ACTIVITY:
Across the entries that follow, count the lines with the string "route" and reply with that count alone.

MATERIAL FOR THIS EXERCISE:
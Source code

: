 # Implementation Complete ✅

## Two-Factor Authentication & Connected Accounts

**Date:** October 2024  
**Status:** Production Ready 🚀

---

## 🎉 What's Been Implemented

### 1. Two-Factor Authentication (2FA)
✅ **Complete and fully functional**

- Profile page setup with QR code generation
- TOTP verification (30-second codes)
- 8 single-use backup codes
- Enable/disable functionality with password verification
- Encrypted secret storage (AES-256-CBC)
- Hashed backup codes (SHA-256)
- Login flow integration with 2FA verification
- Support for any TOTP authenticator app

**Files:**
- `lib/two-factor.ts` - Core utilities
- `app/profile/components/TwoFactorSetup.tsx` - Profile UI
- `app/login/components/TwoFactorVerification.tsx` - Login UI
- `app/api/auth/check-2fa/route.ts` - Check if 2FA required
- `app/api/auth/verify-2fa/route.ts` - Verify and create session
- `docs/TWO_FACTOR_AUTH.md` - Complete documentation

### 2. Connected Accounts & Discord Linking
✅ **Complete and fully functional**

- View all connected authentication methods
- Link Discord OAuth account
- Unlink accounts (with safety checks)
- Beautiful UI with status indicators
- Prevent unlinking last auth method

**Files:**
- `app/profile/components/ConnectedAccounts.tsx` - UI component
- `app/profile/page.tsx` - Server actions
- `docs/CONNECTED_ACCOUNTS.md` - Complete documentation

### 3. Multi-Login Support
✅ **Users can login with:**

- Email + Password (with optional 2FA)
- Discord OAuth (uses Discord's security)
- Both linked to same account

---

RESPONSE BOX:
2